The Justice Department and IRS are investigating over a 100 banks and more continue to come under scrutiny. If your bank is the subject of a subpoena, under investigation or if a third party such as your lawyer / trust promoter is under investigation, the 27.5% amnesty penalty is no longer available. For those folks, the penalty increases to 50%.
How will the 50% penalty be enforced? No one knows for sure.
Existing law allows the IRS to impose a penalty of up to the greater of 50% of the historical high account balance or $100,000 per account. The default penalty has been 50%. Amnesty offered a somewhat reduced 27.5% penalty. Now that penalty reduction is seemingly off the table if the IRS is already investigating your bank.
We understand why the IRS takes this position; they believe that if you wait until the IRS is already hot on your trail then your actions in not reporting your account must be “willful.” There are flaws in that logic, however.

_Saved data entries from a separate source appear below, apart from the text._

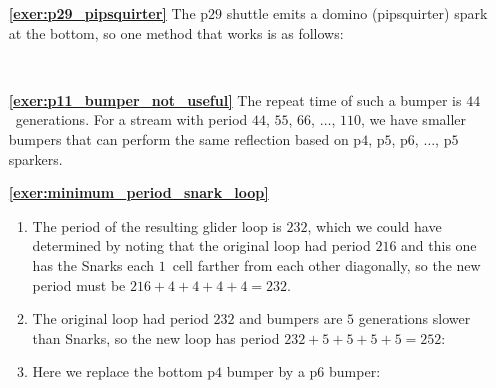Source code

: \begin{multicols}{2}
\begin{itemize}[leftmargin=0em]
		\item[\bf\color{ocre}\sffamily\ref{exer:p29_pipsquirter}] The p$29$ shuttle emits a domino (pipsquirter) spark at the bottom, so one method that works is as follows:\\[-0.6em]
		
		\begin{center}
			\\
		\end{center}
	

		\item[\bf\color{ocre}\sffamily\ref{exer:p11_bumper_not_useful}] The repeat time of such a bumper is $44$~generations. For a stream with period $44$, $55$, $66$, $\ldots$, $110$, we have smaller bumpers that can perform the same reflection based on p$4$, p$5$, p$6$, $\ldots$, p$5$ sparkers.
		
		
		\clearpage
		
		
		\item[\bf\color{ocre}\sffamily\ref{exer:minimum_period_snark_loop}]
		\begin{enumerate}[leftmargin=1.5em,label=\bf\color{ocre}(\alph*)]
			\item The period of the resulting glider loop is $232$, which we could have determined by noting that the original loop had period $216$ and this one has the Snarks each $1$~cell farther from each other diagonally, so the new period must be $216+4+4+4+4 = 232$.
			
			\noindent\begin{center}
			\end{center}
			
			\item The original loop had period $232$ and bumpers are $5$ generations slower than Snarks, so the new loop has period $232+5+5+5+5 = 252$:
			
			\noindent\begin{center}
			\end{center}
			
			\item Here we replace the bottom p$4$ bumper by a p$6$ bumper:
			
			\noindent\begin{center}
			\end{center}
			

\end{enumerate}
\end{itemize}
\end{multicols}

First, there is often no way of knowing of knowing if your bank or promoter is under investigation. Second, most of our clients simply don’t understand their reporting obligations. Their actions are anything but willful.
If the IRS actually raises the amnesty penalty to 50%, there will be little incentive for many folks to come forward.
Despite some unknowns, our advice has not changed. You won’t be treated worse for coming forward right away and may be treated much better. Remember, for many folks the new amnesty program is more liberal.
Confused? Do not ignore the problem or try to navigate these waters on your own. Consult with a good FBAR lawyer, CPA or expat tax service.